Editorial

Si hubiese llevado más tiempo en la política sabría que en esta pequeña región la garantía de perpetuidad en un cargo está en no hacer, porque eso no molesta a nadie. Por ejemplo, si alguien propusiese dar algún tipo de uso al Pirulí de Peñacabarga, aparecerían en los periódicos docenas de cartas de lectores airados por la idea, convencidos de que es antiecológica, desafortunada, descabellada o producto de algún chanchullo. En cambio, nadie siente el más mínimo escozor por el hecho de que esté cerrado desde hace más de veinte años o que la antigua fábrica de Tabacalera, en el centro de Santander, lleve cinco a la espera de destino, o que el edificio de Tabacalera de la calle Antonio López también esté sin uso o tantos otros, mientras las administraciones públicas pagan docenas de alquileres por media ciudad.

Hay un caso paradigmático, como es el frustrado acondicionamiento de un local como oficina provisional de Tributos, un organismo que tendrá que desalojar del Edificio Triguero porque el Ayuntamiento de Santander no permite atender al público por encima de una segunda planta. Algo que resulta insólito, ya que el propio Ayuntamiento tiene oficinas en la misma situación en el Edificio Ribalaygua y en su día puso un gran empeño en que la sede del Gobierno se mantuviese en el centro de Santander, para evitar la desertización que amenaza al casco urbano en materia de actividades económicas. Pues bien, mientras llega una solución definitiva, el Gobierno no ha pensado ni por un momento en volver a utilizar las oficinas de su sede de Puertochico, que llevan cerradas un año y estarán cerradas hasta que al Ayuntamiento le de la gana de autorizar el Edificio Moneo, que no será antes de que el Gobierno le apruebe el nuevo Plan de Urbanismo.
Así acumulamos un tropel de edificios públicos, patrimoniales o alquilados a los que pronto se añadirá el Edificio de Piedra, en el Paseo de Pereda, pero tampoco eso crea un especial malestar en una sociedad que siempre ha sido partidaria de acumular activos, aunque no se les saque partido alguno. Si Mendizábal pudiese levantar la cabeza comprobaría asombrado que la Administración pública ha tomado el relevo de la Iglesia en el latifundismo de manos muertas. Pero en este caso no hay partido político alguno –ni siquiera aquellos que se proclaman ultraliberales– que ponga el grito en el cielo ante tan inútil como costosa acumulación de inmuebles, así que no cabe esperar una nueva desamortización, esta vez para hacer una limpieza en el sector público.

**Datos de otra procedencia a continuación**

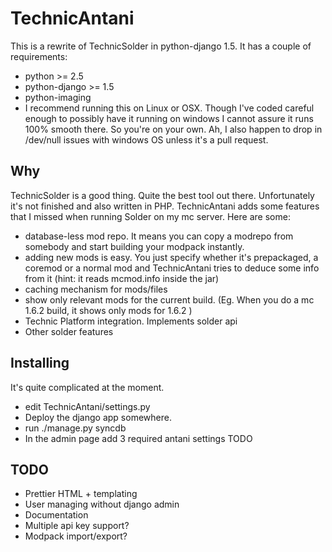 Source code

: # TechnicAntani
This is a rewrite of TechnicSolder in python-django 1.5. It has a couple of requirements:
 * python >= 2.5
 * python-django >= 1.5
 * python-imaging
 * I recommend running this on Linux or OSX. Though I've coded careful enough to possibly have it running on windows
 I cannot assure it runs 100% smooth there. So you're on your own. Ah, I also happen to drop in /dev/null issues with
 windows OS unless it's a pull request.  

## Why
TechnicSolder is a good thing. Quite the best tool out there. Unfortunately it's not finished and also written in PHP.
TechnicAntani adds some features that I missed when running Solder on my mc server. Here are some:
 * database-less mod repo. It means you can copy a modrepo from somebody and start building your modpack instantly.
 * adding new mods is easy. You just specify whether it's prepackaged, a coremod or a normal mod and TechnicAntani tries
 to deduce some info from it (hint: it reads mcmod.info inside the jar)
 * caching mechanism for mods/files
 * show only relevant mods for the current build. (Eg. When you do a mc 1.6.2 build, it shows only mods for 1.6.2 )
 * Technic Platform integration. Implements solder api
 * Other solder features
 
## Installing
It's quite complicated at the moment.
 * edit TechnicAntani/settings.py
 * Deploy the django app somewhere.
 * run ./manage.py syncdb
 * In the admin page add 3 required antani settings
TODO

## TODO
 * Prettier HTML + templating
 * User managing without django admin
 * Documentation
 * Multiple api key support?
 * Modpack import/export?
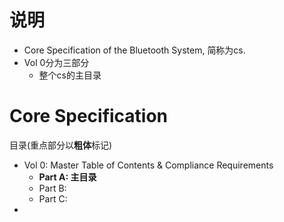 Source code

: # 说明

* Core Specification of the Bluetooth System, 简称为cs.
* Vol 0分为三部分
  * 整个cs的主目录

# Core Specification

目录(重点部分以**粗体**标记)

* Vol 0: Master Table of Contents & Compliance Requirements
  * **Part A: 主目录**
  * Part B: 
  * Part C: 
* 

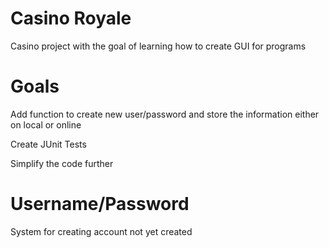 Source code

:# Casino Royale

Casino project with the goal of learning how to create GUI for programs

# Goals

Add function to create new user/password and store the information either on local or online

Create JUnit Tests

Simplify the code further

# Username/Password

System for creating account not yet created
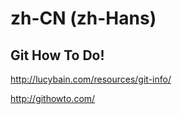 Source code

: # zh-CN (zh-Hans)

## Git How To Do! 
http://lucybain.com/resources/git-info/ 

http://githowto.com/  


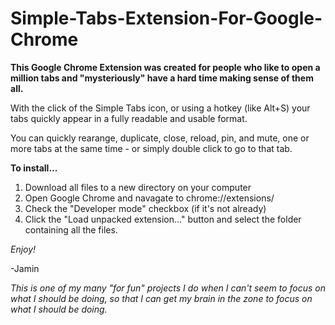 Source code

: # Simple-Tabs-Extension-For-Google-Chrome

**This Google Chrome Extension was created for people who like to open a million tabs and "mysteriously" have a hard time making sense of them all.**

With the click of the Simple Tabs icon, or using a hotkey (like Alt+S) your tabs quickly appear in a fully readable and usable format.

You can quickly rearange, duplicate, close, reload, pin, and mute, one or more tabs at the same time - or simply double click to go to that tab.

**To install...**

1. Download all files to a new directory on your computer
2. Open Google Chrome and navagate to chrome://extensions/ 
3. Check the "Developer mode" checkbox (if it's not already)
4. Click the "Load unpacked extension..." button and select the folder containing all the files.

*Enjoy!*

 -Jamin


*This is one of my many "for fun" projects I do when I can't seem to focus on what I should be doing, so that I can get my brain in the zone to focus on what I should be doing.*




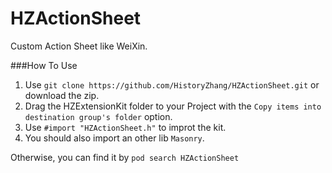 HZActionSheet
===========

Custom Action Sheet like WeiXin.

###How To Use
1. Use `git clone https://github.com/HistoryZhang/HZActionSheet.git` or download the zip.
2. Drag the HZExtensionKit folder to your Project with the `Copy items into destination group's folder` option.
3. Use `#import "HZActionSheet.h"` to improt the kit.
4. You should also import an other lib `Masonry`.

Otherwise, you can find it by `pod search HZActionSheet`
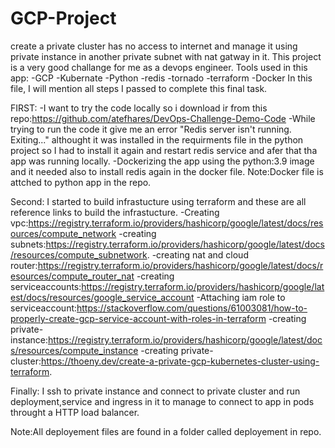 # GCP-Project
create a private cluster has no access to internet and manage it using private instance in another private subnet with nat gatway in it.
This project is a very good challange for me as a devops engineer.
Tools used in this app:
-GCP
-Kubernate
-Python
-redis
-tornado
-terraform
-Docker
In this file, I will mention all steps I passed to complete this final task.

FIRST:
-I want to try the code locally so i download ir from this repo:https://github.com/atefhares/DevOps-Challenge-Demo-Code
-While trying to run the code it give me an error "Redis server isn't running. Exiting..." althought it was installed in the requirments file in the 
python project so I had to install it again and restart redis service and afer that tha app was running locally.
-Dockerizing the app using the python:3.9 image and it needed also to install redis again in the docker file.
Note:Docker file is attched to python app in the repo.

Second:
I started to build infrastucture using terraform and these are all reference links to build the infrastucture.
-Creating vpc:https://registry.terraform.io/providers/hashicorp/google/latest/docs/resources/compute_network
-creating subnets:https://registry.terraform.io/providers/hashicorp/google/latest/docs/resources/compute_subnetwork.
-creating nat and cloud router:https://registry.terraform.io/providers/hashicorp/google/latest/docs/resources/compute_router_nat
-creating serviceaccounts:https://registry.terraform.io/providers/hashicorp/google/latest/docs/resources/google_service_account
-Attaching iam role to serviceaccount:https://stackoverflow.com/questions/61003081/how-to-properly-create-gcp-service-account-with-roles-in-terraform
-creating private-instance:https://registry.terraform.io/providers/hashicorp/google/latest/docs/resources/compute_instance
-creating private-cluster:https://thoeny.dev/create-a-private-gcp-kubernetes-cluster-using-terraform.

Finally:
I ssh to private instance and connect to private cluster and run deployment,service and ingress in it to manage to connect to app in 
pods throught a HTTP load balancer.

Note:All deployement files are found in a folder called deployement in repo.
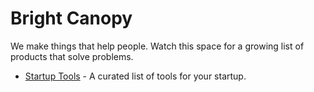 # Bright Canopy

We make things that help people. Watch this space for a growing list of products that solve problems.

 - [Startup Tools](https://github.com/BrightCanopy/startup-tools/blob/master/README.md) - A curated list of tools for your startup.
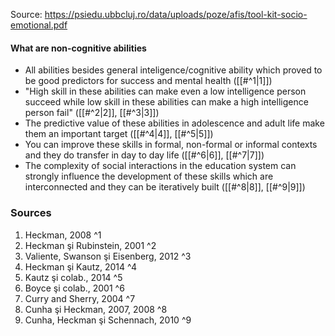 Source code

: Source: https://psiedu.ubbcluj.ro/data/uploads/poze/afis/tool-kit-socio-emotional.pdf

#### What are non-cognitive abilities

- All abilities besides general inteligence/cognitive ability which proved to be good predictors for success and mental health ([[#^1|1]])
- "High skill in these abilities can make even a low intelligence person succeed while low skill in these abilities can make a high intelligence person fail" ([[#^2|2]], [[#^3|3]])
- The predictive value of these abilities in adolescence and adult life make them an important target ([[#^4|4]], [[#^5|5]])
- You can improve these skills in formal, non-formal or informal contexts and they do transfer in day to day life ([[#^6|6]], [[#^7|7]])
- The complexity of social interactions in the education system can strongly influence the development of these skills which are interconnected and they can be iteratively built ([[#^8|8]], [[#^9|9]])



### Sources
1. Heckman, 2008 ^1
2. Heckman şi Rubinstein, 2001 ^2
3. Valiente, Swanson şi Eisenberg, 2012 ^3
4. Heckman şi Kautz, 2014 ^4
5. Kautz şi colab., 2014 ^5
6. Boyce şi colab., 2001 ^6
7. Curry and Sherry, 2004 ^7
8. Cunha şi Heckman, 2007, 2008 ^8
9. Cunha, Heckman şi Schennach, 2010 ^9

Cuando el Banco Santander ha vendido todo su patrimonio de oficinas, incluida la Ciudad Financiera que acababa de construir en Madrid, ha abierto las puertas de una nueva época. El Banco tiene negocios más rentables en los que emplear ese dinero. Nuestras administraciones, en cambio, son herederas del racionalismo francés que exigía edificios civiles munificentes en los que el Estado demostrase su poder ante la ciudadanía y han dado un paso más, el de la acumulación. Si cada dependencia del Gobierno regional, del nacional o del Ayuntamiento repartidas por las calles pusiese un mástil con una bandera, como se ha pedido en ocasiones, la ciudad parecería permanentemente en fiestas. Una demostración tan desmesurada daría que pensar sobre cómo se gestionan los impuestos. Y a la vista de que hay alguna ley de la naturaleza que fuerza a que cualquier espacio público, por holgado que sea, tienda necesariamente a llenarse de funcionarios y quedarse pequeño, lo mejor sería desprenderse lo más rápidamente posible de todo lo que sobra y hacer una reingeniería a fondo de lo que aparentemente es necesario. No haría falta construir edificios públicos en años.